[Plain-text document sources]

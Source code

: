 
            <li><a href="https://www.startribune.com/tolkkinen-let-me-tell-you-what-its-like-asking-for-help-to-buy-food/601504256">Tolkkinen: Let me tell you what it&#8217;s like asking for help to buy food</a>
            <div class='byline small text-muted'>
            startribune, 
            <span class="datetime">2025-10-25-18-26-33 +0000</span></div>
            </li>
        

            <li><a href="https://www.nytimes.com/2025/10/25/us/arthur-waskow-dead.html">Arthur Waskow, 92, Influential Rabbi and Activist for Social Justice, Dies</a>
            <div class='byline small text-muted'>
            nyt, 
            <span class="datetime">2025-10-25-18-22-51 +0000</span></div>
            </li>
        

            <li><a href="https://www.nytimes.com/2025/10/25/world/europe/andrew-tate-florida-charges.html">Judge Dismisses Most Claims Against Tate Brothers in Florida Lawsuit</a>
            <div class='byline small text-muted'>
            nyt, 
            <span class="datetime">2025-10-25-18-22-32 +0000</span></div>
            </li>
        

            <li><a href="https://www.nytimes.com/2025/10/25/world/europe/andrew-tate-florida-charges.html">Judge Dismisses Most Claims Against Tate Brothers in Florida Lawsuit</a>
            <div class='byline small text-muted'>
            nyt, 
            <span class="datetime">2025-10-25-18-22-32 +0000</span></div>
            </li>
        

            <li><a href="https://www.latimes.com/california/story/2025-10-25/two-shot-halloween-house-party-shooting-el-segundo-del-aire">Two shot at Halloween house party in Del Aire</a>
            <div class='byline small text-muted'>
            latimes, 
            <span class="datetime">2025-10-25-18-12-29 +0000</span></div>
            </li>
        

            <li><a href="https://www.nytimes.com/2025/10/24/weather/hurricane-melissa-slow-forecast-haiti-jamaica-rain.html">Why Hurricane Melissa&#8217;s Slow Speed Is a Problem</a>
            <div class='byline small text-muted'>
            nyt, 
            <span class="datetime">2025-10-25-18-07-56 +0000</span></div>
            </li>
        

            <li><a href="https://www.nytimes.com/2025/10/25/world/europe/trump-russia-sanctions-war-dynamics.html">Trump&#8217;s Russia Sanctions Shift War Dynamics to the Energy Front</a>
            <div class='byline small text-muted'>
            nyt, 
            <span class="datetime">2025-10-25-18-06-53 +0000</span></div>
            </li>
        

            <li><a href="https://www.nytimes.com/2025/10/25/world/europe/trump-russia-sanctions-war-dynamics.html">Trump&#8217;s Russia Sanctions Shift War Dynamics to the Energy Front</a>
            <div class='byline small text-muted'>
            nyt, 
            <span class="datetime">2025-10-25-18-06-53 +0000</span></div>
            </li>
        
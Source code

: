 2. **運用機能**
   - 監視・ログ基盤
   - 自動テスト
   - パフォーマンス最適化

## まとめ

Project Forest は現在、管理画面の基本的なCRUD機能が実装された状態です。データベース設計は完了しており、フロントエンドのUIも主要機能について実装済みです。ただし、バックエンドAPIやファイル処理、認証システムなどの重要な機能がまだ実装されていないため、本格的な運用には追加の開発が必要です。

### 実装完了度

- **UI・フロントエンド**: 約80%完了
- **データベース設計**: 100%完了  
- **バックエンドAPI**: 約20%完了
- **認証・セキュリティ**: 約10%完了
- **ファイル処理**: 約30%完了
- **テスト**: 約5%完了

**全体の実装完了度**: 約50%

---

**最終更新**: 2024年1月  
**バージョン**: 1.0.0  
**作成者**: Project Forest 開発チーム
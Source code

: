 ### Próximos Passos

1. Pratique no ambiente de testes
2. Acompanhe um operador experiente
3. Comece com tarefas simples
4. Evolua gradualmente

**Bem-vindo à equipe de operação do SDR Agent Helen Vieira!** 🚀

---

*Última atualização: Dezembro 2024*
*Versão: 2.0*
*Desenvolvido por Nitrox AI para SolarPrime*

◆ **WHAT THE TASK ASKS**
Without altering a single character, write out every record above.

◆ **WRITTEN SOLUTION**
Source code

: 
            <li><a href="https://www.startribune.com/tolkkinen-let-me-tell-you-what-its-like-asking-for-help-to-buy-food/601504256">Tolkkinen: Let me tell you what it&#8217;s like asking for help to buy food</a>
            <div class='byline small text-muted'>
            startribune, 
            <span class="datetime">2025-10-25-18-26-33 +0000</span></div>
            </li>
        

            <li><a href="https://www.nytimes.com/2025/10/25/us/arthur-waskow-dead.html">Arthur Waskow, 92, Influential Rabbi and Activist for Social Justice, Dies</a>
            <div class='byline small text-muted'>
            nyt, 
            <span class="datetime">2025-10-25-18-22-51 +0000</span></div>
            </li>
        

            <li><a href="https://www.nytimes.com/2025/10/25/world/europe/andrew-tate-florida-charges.html">Judge Dismisses Most Claims Against Tate Brothers in Florida Lawsuit</a>
            <div class='byline small text-muted'>
            nyt, 
            <span class="datetime">2025-10-25-18-22-32 +0000</span></div>
            </li>
        

            <li><a href="https://www.nytimes.com/2025/10/25/world/europe/andrew-tate-florida-charges.html">Judge Dismisses Most Claims Against Tate Brothers in Florida Lawsuit</a>
            <div class='byline small text-muted'>
            nyt, 
            <span class="datetime">2025-10-25-18-22-32 +0000</span></div>
            </li>
        

            <li><a href="https://www.latimes.com/california/story/2025-10-25/two-shot-halloween-house-party-shooting-el-segundo-del-aire">Two shot at Halloween house party in Del Aire</a>
            <div class='byline small text-muted'>
            latimes, 
            <span class="datetime">2025-10-25-18-12-29 +0000</span></div>
            </li>
        

            <li><a href="https://www.nytimes.com/2025/10/24/weather/hurricane-melissa-slow-forecast-haiti-jamaica-rain.html">Why Hurricane Melissa&#8217;s Slow Speed Is a Problem</a>
            <div class='byline small text-muted'>
            nyt, 
            <span class="datetime">2025-10-25-18-07-56 +0000</span></div>
            </li>
        

            <li><a href="https://www.nytimes.com/2025/10/25/world/europe/trump-russia-sanctions-war-dynamics.html">Trump&#8217;s Russia Sanctions Shift War Dynamics to the Energy Front</a>
            <div class='byline small text-muted'>
            nyt, 
            <span class="datetime">2025-10-25-18-06-53 +0000</span></div>
            </li>
        

            <li><a href="https://www.nytimes.com/2025/10/25/world/europe/trump-russia-sanctions-war-dynamics.html">Trump&#8217;s Russia Sanctions Shift War Dynamics to the Energy Front</a>
            <div class='byline small text-muted'>
            nyt, 
            <span class="datetime">2025-10-25-18-06-53 +0000</span></div>
            </li>
        
Source code

: 2. **運用機能**
   - 監視・ログ基盤
   - 自動テスト
   - パフォーマンス最適化

## まとめ

Project Forest は現在、管理画面の基本的なCRUD機能が実装された状態です。データベース設計は完了しており、フロントエンドのUIも主要機能について実装済みです。ただし、バックエンドAPIやファイル処理、認証システムなどの重要な機能がまだ実装されていないため、本格的な運用には追加の開発が必要です。

### 実装完了度

- **UI・フロントエンド**: 約80%完了
- **データベース設計**: 100%完了  
- **バックエンドAPI**: 約20%完了
- **認証・セキュリティ**: 約10%完了
- **ファイル処理**: 約30%完了
- **テスト**: 約5%完了

**全体の実装完了度**: 約50%

---

**最終更新**: 2024年1月  
**バージョン**: 1.0.0  
**作成者**: Project Forest 開発チーム
Source code

: ### Próximos Passos

1. Pratique no ambiente de testes
2. Acompanhe um operador experiente
3. Comece com tarefas simples
4. Evolua gradualmente

**Bem-vindo à equipe de operação do SDR Agent Helen Vieira!** 🚀

---

*Última atualização: Dezembro 2024*
*Versão: 2.0*
*Desenvolvido por Nitrox AI para SolarPrime*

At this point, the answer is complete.